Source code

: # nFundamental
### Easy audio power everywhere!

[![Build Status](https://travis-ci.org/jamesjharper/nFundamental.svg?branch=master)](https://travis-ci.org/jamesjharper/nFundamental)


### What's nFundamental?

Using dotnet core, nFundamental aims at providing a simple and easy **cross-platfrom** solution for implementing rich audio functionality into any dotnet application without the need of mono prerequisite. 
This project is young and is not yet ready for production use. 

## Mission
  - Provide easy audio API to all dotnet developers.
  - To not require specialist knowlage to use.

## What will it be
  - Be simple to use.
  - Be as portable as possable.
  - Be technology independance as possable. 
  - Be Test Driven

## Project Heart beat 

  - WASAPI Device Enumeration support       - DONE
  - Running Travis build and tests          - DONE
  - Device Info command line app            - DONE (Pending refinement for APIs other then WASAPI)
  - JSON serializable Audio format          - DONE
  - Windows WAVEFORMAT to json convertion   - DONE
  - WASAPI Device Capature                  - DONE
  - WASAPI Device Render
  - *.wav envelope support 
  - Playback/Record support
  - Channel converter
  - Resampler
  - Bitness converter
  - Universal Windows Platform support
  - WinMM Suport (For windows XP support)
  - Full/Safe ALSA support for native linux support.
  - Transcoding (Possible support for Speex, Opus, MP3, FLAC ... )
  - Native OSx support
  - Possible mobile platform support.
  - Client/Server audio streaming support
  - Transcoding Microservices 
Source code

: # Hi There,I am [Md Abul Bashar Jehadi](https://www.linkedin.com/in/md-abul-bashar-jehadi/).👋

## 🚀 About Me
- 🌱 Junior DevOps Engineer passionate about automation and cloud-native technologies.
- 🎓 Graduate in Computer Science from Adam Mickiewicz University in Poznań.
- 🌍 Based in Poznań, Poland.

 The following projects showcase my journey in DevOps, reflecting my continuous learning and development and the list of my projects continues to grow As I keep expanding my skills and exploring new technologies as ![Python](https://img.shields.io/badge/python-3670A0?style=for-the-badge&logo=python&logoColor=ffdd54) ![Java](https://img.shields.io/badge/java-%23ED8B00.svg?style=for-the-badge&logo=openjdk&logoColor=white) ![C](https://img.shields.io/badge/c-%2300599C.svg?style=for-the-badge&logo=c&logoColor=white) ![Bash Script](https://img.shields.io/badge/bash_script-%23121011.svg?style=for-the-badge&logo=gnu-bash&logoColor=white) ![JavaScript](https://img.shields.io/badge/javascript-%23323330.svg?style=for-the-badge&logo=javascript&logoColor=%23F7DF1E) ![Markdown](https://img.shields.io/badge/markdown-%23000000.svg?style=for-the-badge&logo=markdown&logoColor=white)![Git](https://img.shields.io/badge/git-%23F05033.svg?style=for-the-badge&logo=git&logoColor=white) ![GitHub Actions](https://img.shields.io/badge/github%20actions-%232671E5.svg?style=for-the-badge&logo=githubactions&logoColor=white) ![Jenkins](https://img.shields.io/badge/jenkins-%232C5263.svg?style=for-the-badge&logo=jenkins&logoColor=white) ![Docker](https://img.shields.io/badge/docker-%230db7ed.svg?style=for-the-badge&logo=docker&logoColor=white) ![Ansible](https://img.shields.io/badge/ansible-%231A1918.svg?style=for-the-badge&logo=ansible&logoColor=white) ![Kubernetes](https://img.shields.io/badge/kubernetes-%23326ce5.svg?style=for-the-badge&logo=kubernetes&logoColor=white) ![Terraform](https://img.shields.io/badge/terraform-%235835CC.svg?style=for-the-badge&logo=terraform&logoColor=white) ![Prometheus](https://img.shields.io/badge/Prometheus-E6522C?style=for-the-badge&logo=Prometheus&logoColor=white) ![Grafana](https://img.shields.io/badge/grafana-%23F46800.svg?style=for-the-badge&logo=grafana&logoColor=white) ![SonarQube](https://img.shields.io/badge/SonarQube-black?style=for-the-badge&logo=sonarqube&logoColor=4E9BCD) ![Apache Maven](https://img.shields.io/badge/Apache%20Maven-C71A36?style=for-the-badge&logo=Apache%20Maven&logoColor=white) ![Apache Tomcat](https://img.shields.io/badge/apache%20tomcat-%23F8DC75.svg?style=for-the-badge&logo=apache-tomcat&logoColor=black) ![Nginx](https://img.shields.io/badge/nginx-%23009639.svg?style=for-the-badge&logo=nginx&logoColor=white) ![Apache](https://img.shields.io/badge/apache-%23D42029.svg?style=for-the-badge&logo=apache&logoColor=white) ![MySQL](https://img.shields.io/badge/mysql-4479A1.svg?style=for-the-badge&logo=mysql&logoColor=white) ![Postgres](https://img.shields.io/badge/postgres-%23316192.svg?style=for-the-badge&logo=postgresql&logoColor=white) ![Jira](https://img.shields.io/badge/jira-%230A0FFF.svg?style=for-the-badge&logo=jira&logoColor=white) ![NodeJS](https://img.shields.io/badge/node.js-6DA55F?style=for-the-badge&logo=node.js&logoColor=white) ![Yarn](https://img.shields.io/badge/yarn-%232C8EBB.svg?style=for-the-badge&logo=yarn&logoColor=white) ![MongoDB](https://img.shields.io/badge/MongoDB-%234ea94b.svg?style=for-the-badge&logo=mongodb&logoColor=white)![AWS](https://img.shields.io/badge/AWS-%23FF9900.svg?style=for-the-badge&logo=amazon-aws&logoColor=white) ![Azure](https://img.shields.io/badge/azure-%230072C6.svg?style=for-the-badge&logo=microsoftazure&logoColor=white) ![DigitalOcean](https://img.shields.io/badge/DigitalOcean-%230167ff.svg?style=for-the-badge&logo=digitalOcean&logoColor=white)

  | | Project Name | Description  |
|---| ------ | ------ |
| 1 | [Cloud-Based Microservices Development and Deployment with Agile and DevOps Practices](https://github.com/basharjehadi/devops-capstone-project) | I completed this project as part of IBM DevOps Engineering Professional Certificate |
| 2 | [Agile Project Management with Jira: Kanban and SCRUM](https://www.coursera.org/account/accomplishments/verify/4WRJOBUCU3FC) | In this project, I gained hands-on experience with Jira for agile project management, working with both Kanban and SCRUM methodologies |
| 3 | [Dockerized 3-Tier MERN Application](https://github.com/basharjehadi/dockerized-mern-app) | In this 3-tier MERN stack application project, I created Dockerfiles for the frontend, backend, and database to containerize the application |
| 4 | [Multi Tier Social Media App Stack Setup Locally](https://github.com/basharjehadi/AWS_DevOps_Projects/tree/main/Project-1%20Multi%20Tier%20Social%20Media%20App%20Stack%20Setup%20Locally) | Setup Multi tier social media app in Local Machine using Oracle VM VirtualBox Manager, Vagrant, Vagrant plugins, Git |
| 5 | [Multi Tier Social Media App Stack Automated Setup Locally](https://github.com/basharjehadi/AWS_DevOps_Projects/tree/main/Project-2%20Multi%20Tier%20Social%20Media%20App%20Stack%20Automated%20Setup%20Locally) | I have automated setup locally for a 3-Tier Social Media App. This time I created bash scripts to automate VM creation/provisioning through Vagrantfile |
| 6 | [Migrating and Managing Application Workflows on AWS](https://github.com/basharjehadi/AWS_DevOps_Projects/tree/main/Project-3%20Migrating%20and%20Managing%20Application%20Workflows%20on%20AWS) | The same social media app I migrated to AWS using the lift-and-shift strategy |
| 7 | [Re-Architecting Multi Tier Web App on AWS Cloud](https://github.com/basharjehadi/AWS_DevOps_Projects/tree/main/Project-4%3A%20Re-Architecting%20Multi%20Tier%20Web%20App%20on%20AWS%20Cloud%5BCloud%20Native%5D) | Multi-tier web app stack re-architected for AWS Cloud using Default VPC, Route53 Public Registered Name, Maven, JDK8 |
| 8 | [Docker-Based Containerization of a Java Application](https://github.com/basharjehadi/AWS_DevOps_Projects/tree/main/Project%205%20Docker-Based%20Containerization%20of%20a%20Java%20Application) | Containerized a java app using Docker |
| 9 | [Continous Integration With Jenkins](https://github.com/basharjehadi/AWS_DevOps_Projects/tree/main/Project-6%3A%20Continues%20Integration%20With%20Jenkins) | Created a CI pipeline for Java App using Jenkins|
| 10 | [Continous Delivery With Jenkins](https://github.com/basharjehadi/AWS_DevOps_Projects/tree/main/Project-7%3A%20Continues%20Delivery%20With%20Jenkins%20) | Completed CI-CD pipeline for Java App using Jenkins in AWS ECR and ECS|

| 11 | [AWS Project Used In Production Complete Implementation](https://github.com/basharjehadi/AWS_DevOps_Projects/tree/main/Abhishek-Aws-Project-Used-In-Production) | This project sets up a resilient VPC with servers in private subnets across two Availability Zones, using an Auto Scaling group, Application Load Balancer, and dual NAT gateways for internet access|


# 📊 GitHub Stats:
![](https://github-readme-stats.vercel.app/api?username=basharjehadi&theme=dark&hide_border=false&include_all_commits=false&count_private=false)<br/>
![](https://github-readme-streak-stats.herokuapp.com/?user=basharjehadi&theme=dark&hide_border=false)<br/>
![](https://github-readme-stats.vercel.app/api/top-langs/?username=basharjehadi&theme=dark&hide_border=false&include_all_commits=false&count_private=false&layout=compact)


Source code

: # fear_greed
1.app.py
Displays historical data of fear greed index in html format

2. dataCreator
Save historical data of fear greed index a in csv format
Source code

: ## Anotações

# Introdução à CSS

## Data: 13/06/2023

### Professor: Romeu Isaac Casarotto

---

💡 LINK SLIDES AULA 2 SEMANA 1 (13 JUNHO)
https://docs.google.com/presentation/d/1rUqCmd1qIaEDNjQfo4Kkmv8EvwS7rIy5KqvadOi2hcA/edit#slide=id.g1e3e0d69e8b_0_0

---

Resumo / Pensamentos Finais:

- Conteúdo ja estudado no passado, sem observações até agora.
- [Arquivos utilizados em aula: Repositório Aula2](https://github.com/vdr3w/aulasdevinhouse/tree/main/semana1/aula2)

——————

• ACTION ITEM: Precisely reproduce the lines of the entries, beginning at the first and ending at the one containing "- 🌱 Junior DevOps". Add nothing.

• WORKED SOLUTION:
Source code

: # nFundamental
### Easy audio power everywhere!

[![Build Status](https://travis-ci.org/jamesjharper/nFundamental.svg?branch=master)](https://travis-ci.org/jamesjharper/nFundamental)


### What's nFundamental?

Using dotnet core, nFundamental aims at providing a simple and easy **cross-platfrom** solution for implementing rich audio functionality into any dotnet application without the need of mono prerequisite. 
This project is young and is not yet ready for production use. 

## Mission
  - Provide easy audio API to all dotnet developers.
  - To not require specialist knowlage to use.

## What will it be
  - Be simple to use.
  - Be as portable as possable.
  - Be technology independance as possable. 
  - Be Test Driven

## Project Heart beat 

  - WASAPI Device Enumeration support       - DONE
  - Running Travis build and tests          - DONE
  - Device Info command line app            - DONE (Pending refinement for APIs other then WASAPI)
  - JSON serializable Audio format          - DONE
  - Windows WAVEFORMAT to json convertion   - DONE
  - WASAPI Device Capature                  - DONE
  - WASAPI Device Render
  - *.wav envelope support 
  - Playback/Record support
  - Channel converter
  - Resampler
  - Bitness converter
  - Universal Windows Platform support
  - WinMM Suport (For windows XP support)
  - Full/Safe ALSA support for native linux support.
  - Transcoding (Possible support for Speex, Opus, MP3, FLAC ... )
  - Native OSx support
  - Possible mobile platform support.
  - Client/Server audio streaming support
  - Transcoding Microservices 
Source code

: # Hi There,I am [Md Abul Bashar Jehadi](https://www.linkedin.com/in/md-abul-bashar-jehadi/).👋

## 🚀 About Me
- 🌱 Junior DevOps Engineer passionate about automation and cloud-native technologies.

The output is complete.